Bello ricordare le parole con le quali Raffaele Riviello, in Usi e Costumanze della città di Potenza, descriveva la parata di Turchi che “approdati ai lidi dello Ionio; si spinsero poi conquistatori sino alle nostre contrade”, come altrettanto bella l’intuizione di Lucio Tufano, giornalista e storico, che ebbe a proporre La Guardia Turca a Palazzo di Città.
L’edizione 2026 è un’edizione realmente speciale. Speciale perché, al netto dei 1.100 figuranti che ringraziamo singolarmente, anche quelli che non hanno potuto sfilare, contiene tre grandi temi, oltre ai fatti scenici, che sono quest’anno rigorosamente “rispettosi” di quanto descritto nel disciplinare, e per la messa in scena dei quali ci siamo particolarmente impegnati come Amministrazione, insieme al Comitato Tecnico Scientifico, che ringraziamo.
Il primo tema è la dedica della Parata a tutte le donne vittime di femminicidio, non a caso, sull’asta che reca la bandiera della Città di Potenza, in apertura del corteo, troverà posto, come segno, quel fiocco rosso che ci ricorda una battaglia da fare in tutti i momenti della nostra vita, quella di modificare l’asset culturale rispetto a cosa sia la donna.
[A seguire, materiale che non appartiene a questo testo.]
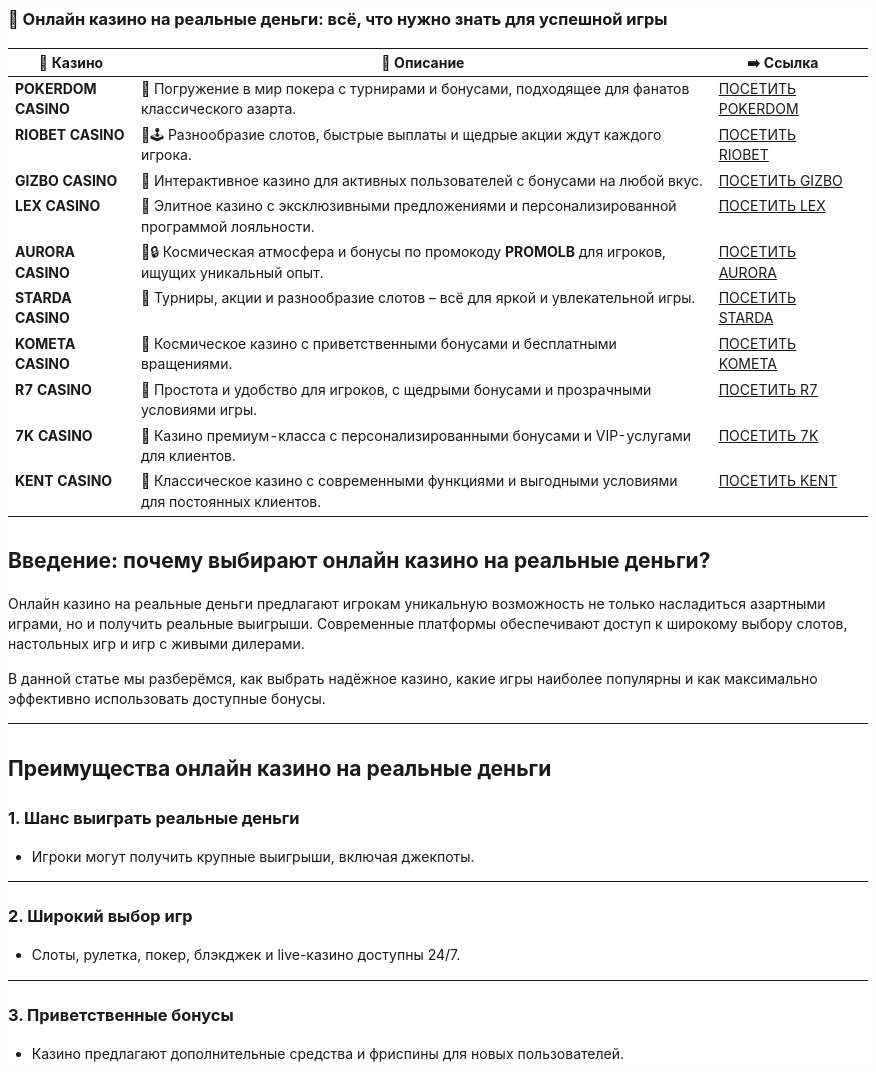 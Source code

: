 ### 🎰 Онлайн казино на реальные деньги: всё, что нужно знать для успешной игры
| 🎰 Казино           | 📜 Описание                                                                                       | ➡️ Ссылка                                                                                          |   |
| ------------------- | ------------------------------------------------------------------------------------------------- | -------------------------------------------------------------------------------------------------- | - |
| **POKERDOM CASINO** | 🎲 Погружение в мир покера с турнирами и бонусами, подходящее для фанатов классического азарта.   | [ПОСЕТИТЬ POKERDOM](https://brandplay.link/FwVc4f)                                                 |   |
| **RIOBET CASINO**   | 🌟🕹️ Разнообразие слотов, быстрые выплаты и щедрые акции ждут каждого игрока.                    | [ПОСЕТИТЬ RIOBET](https://brandplay.link/TnjsxFvH)                                                 |   |
| **GIZBO CASINO**    | 🚀 Интерактивное казино для активных пользователей с бонусами на любой вкус.                      | [ПОСЕТИТЬ GIZBO](https://brandplay.link/rvzLrVLp)                                                  |   |
| **LEX CASINO**      | 🎰 Элитное казино с эксклюзивными предложениями и персонализированной программой лояльности.      | [ПОСЕТИТЬ LEX](https://brandplay.link/VMqNXPFs)                                                    |   |
| **AURORA CASINO**   | 🌌🔒 Космическая атмосфера и бонусы по промокоду **PROMOLB** для игроков, ищущих уникальный опыт. | [ПОСЕТИТЬ AURORA](https://10trafic-stat2.com/click/668546556bcc6313411604bc/6766/13031/subaccount) |   |
| **STARDA CASINO**   | 🌠 Турниры, акции и разнообразие слотов – всё для яркой и увлекательной игры.                     | [ПОСЕТИТЬ STARDA](https://brandplay.link/HDcDrxLk)                                                 |   |
| **KOMETA CASINO**   | 💫 Космическое казино с приветственными бонусами и бесплатными вращениями.                        | [ПОСЕТИТЬ KOMETA](https://brandplay.link/jHzFFYGv)                                                 |   |
| **R7 CASINO**       | 🎯 Простота и удобство для игроков, с щедрыми бонусами и прозрачными условиями игры.              | [ПОСЕТИТЬ R7](https://brandplay.link/dByFXP7h)                                                     |   |
| **7K CASINO**       | 💎 Казино премиум-класса с персонализированными бонусами и VIP-услугами для клиентов.             | [ПОСЕТИТЬ 7K](https://brandplay.link/dd46bNgD)                                                     |   |
| **KENT CASINO**     | 🎲 Классическое казино с современными функциями и выгодными условиями для постоянных клиентов.    | [ПОСЕТИТЬ KENT](https://brandplay.link/XRH1g6Vb)                                                   |   |
## Введение: почему выбирают онлайн казино на реальные деньги?

Онлайн казино на реальные деньги предлагают игрокам уникальную возможность не только насладиться азартными играми, но и получить реальные выигрыши. Современные платформы обеспечивают доступ к широкому выбору слотов, настольных игр и игр с живыми дилерами.

В данной статье мы разберёмся, как выбрать надёжное казино, какие игры наиболее популярны и как максимально эффективно использовать доступные бонусы.

***

## Преимущества онлайн казино на реальные деньги

### 1. **Шанс выиграть реальные деньги**

* Игроки могут получить крупные выигрыши, включая джекпоты.

***

### 2. **Широкий выбор игр**

* Слоты, рулетка, покер, блэкджек и live-казино доступны 24/7.

***

### 3. **Приветственные бонусы**

* Казино предлагают дополнительные средства и фриспины для новых пользователей.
Il secondo tema è l’ottavo centenario della morte di San Francesco d’Assisi, e abbiamo ritenuto, con un generoso apporto di giovani che credono nella figura del Santo umile, di far rappresentare la sua comunità, così come previsto già nel disciplinare, da frati che quest’anno saranno interpretati da giovani vicini al sentimento francescano.
Il terzo tema è quello della pace, magistralmente sintetizzato nelle parole pronunciate da Papa Leone nel suo recente viaggio ad Algeri: “Io continuo a parlare forte contro la guerra, cercando di promuovere la pace, promuovendo il dialogo e il multilateralismo con gli Stati per cercare soluzioni ai problemi. Troppa gente sta soffrendo oggi, troppi innocenti sono stati uccisi e credo che qualcuno debba alzarsi e dire che c’è una via migliore” una via migliore per famiglie, nazioni, governi, un messaggio che caratterizzerà la parata.
La festa sarà grande.
Una festa grande realizzata grazie a oltre 1.100 partecipanti, grande per lo sforzo delle associazioni che sono presenti, festa grande per l’impegno di alcuni Istituti comprensivi, con dirigenti, docenti, alunni, festa grande perché grande è il sentimento del popolo potentino.
L’orgoglio di una comunità non è pretendere che gli altri ci ascoltino, e predomini il nostro pensiero; – ha concluso l’assessore Falotico – l’orgoglio di una comunità è tale quando tutti, dalle realtà più lontane a quelle più prossime al centro, sanno fare unità, sanno trasmettere quel senso di appartenenza, meglio, quel senso di fratellanza, unico ingrediente per renderci forti per affrontare le sfide che verranno”.